Das Doppelprismensymbol, das beide tragen, ist vielleicht ein Qualitätszeichen, ähnlich wie das "1Q" in der ehemaligen DDR-Optikindustrie?

Das Sotem habe ich mal zum nächtlichen Wachegehen beim Segeln erworben. Außerdem wollte ich ein Glas, mit dem man gut aus der freien Hand beobachten kann.
Das Tento habe ich zum Spazierensehen am sommerlichen Nachthimmel gekauft.

Was bieten diese Gläser: bei Tag eine scharfe, plastische Abbildung, BAK4-Prismen, interne Verkleidungen der Prismen zur Abdeckung gegen Streulicht (Sotem). Beim Tento sind Objektive und Okulare multivergütet, das Sotem hat einfache Vergütung der Objektive (blauer Reflex) und multivergütete Okulare. Der Mitteltrieb ist etwas leichtgängig, ebenfalls der Dioptrienausgleich rechts.
Nachts bieten beide Gläser gute, punktförmige Sternabbildungen, das Sotem bis zum Gesichtsfeldrand, das Tento bis fast zum Gesichtsfeldrand.
Beide Gläser sind annehmbar kollimiert, so dass ich damit am Sternenhimmel gut zurecht komme. Es macht Spaß, damit zu beobachten. Das Tento habe ich daher nachts fast immer dabei. Macht einen schön dunklen Himmelshintergrund und nadelspitzenscharfe Sterne.
Beide Gläser sind leider nicht wasserdicht. Dafür kann man sie aber auch leicht auseinandernehmen und reinigen, wenn das nötig ist.

Ein gutes Zeiss Dekarem ist einen winzigen Tick schärfer und zeichnet vor allem bis zum Gesichtsfeldrand 100% scharf, wo das Tento vielleicht 90% am Gesichtsfeldrand schafft. Aber ein gútes Dekarem ist praktisch nicht mehr zu bekommen, oder man bezahlt das Zigfache dessen, was man für ein Tento 10x50 hinlegen muss.

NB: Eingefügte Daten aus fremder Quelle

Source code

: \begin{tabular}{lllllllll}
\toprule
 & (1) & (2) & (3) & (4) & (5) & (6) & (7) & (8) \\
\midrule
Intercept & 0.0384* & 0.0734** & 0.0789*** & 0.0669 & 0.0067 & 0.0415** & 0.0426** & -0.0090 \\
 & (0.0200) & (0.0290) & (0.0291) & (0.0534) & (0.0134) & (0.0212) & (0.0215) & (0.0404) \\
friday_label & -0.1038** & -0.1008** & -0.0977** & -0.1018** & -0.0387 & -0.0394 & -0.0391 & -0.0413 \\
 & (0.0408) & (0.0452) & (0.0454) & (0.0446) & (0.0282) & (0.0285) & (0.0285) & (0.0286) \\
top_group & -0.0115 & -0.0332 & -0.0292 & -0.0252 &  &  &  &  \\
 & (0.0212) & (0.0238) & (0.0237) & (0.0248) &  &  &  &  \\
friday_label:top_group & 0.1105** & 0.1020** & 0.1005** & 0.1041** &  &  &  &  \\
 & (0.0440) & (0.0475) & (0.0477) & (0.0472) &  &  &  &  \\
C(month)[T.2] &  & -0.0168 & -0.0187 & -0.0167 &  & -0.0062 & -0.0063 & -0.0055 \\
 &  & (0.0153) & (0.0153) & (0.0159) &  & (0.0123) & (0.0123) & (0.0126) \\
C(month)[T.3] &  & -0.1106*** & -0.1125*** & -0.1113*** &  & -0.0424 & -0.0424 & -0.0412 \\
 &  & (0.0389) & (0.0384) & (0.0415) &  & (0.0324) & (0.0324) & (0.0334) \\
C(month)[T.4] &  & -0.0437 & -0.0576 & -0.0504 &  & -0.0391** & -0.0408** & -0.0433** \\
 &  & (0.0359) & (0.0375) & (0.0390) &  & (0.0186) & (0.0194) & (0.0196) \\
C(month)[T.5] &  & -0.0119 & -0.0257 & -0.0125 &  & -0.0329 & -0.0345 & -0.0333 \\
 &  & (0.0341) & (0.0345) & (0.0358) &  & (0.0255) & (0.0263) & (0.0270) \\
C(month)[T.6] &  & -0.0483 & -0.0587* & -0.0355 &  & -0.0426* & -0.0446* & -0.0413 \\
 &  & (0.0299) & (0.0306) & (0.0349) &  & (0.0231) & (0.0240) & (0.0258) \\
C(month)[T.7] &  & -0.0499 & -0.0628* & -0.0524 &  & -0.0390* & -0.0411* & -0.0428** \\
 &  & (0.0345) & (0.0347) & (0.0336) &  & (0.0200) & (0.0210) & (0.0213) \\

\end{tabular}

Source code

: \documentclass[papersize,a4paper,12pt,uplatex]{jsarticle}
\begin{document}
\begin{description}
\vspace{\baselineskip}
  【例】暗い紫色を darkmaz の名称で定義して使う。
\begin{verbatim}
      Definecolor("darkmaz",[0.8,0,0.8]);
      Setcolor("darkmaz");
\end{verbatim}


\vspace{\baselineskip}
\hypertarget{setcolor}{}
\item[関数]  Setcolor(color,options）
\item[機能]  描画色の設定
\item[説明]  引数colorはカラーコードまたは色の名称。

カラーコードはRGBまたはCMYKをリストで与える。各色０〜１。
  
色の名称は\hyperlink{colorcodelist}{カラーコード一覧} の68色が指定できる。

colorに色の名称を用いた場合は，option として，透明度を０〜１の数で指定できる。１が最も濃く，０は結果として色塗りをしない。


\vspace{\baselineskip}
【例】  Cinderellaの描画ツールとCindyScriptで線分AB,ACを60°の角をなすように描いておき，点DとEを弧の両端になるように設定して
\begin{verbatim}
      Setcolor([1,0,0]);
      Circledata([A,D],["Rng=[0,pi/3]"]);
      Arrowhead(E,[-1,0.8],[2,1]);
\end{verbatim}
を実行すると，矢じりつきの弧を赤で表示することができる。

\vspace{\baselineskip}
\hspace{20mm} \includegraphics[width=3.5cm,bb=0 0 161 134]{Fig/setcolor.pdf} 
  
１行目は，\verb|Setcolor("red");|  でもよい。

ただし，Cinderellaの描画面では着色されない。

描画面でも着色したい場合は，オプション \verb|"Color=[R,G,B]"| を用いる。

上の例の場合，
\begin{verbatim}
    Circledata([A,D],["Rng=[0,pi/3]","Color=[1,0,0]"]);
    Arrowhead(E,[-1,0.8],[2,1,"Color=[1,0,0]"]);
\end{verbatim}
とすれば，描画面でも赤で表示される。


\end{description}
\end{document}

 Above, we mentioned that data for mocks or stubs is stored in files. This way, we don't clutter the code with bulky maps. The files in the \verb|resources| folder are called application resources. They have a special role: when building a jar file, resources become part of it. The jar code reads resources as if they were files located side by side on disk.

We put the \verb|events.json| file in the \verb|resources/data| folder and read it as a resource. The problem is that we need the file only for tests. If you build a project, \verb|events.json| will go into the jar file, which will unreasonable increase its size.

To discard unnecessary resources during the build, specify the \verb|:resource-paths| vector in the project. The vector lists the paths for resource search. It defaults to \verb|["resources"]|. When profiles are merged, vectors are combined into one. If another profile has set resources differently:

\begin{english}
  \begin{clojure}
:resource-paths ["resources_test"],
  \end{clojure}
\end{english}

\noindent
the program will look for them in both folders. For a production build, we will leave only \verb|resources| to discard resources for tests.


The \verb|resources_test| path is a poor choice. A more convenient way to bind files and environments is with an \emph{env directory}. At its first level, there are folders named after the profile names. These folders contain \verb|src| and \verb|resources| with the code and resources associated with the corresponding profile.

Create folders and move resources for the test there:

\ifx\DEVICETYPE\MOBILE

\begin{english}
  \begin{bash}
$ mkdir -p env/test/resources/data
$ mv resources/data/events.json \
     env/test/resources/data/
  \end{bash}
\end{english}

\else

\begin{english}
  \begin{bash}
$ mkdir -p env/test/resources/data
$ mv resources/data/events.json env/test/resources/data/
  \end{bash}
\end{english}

Ich freue mich für jeden, der ein gutes Dekarem sein eigen nennen kann und so klug ist, es nie wieder aus der Hand zu geben. Aber es ist ein Irrtum zu glauben, jedes Zeiss-Glas sei automatisch ein Ausbund atemberaubender feinmechanischer und optischer Qualität. Zum einen hat es eine Geschichte hinter sich, die der Qualität ziemlich geschadet haben kann und oft auch geschadet hat. Zum zweiten ist der schöne Anblick des Sternenhimmels zuweilen weniger eine Folge der hohen Qualität des Beobachtungsgeräts, sondern eher eine Folge guter Beobachtungsbedingungen. In einem sauberen, gut kollimierten Revue- oder Zenith-Feldstecher mit ausgeruhtem Beobachter sieht das auch hervorragend aus. Aber beim Zeiss denkt man dann vielleicht eher, dass liegt am Zeiss, und beim Revue denkt man, das liegt am Himmel, und denkt danach sofort daran, wieviel herrlicher das dann noch mit einem Zeiss sein könnte ...
Für das Preis/Leistungsverhältnis, das ein Tento oder Sotem gegenüber einem Zeiss-Glas bietet, wird das Zeiss-glas in der Regel alt aussehen. Dafür hat man beim Zeiss-Glas halt öfter das Erlebnis, dass die alten Hasen beim Anblick des Zeiss feuchte Augen kriegen und einem quasi einen unsichtbaren Orden an die Brust heften wollen.
Ich habe ja auch ein paar Zeiss-Gläser (Deltrintem). Die können meinem Tento eigentlich nicht das Wasser reichen ...

Also nicht verzagen!

Grüße,

Günther

 
Zitat:

Ein gutes Zeiss Dekarem ist einen winzigen Tick schärfer und zeichnet vor allem bis zum Gesichtsfeldrand 100% scharf, wo das Tento vielleicht 90% am Gesichtsfeldrand schafft. Aber ein gutes Dekarem ist praktisch nicht mehr zu bekommen...

Zitat Ende

Hallo Günther,

dabei muss es sich wirklich um ein super-gutes Dekarem handeln. Was ich so bisher an CZJ 10x50 (Dekarem/Jenoptem) gesehen habe, zeigte Sterne nur bis etwa 60% des Sehfeldes (radial, von der Mitte gemessen) wirklich Punktförmig, zum Rand hin wurden die Sterne zu Strichen verzeichnet. Das ist auch nicht ungewöhnlich bei einem Sehfeld von mehr als 70 Grad. 100% scharf bis zum Rand schafft nicht einmal ein Fujinon!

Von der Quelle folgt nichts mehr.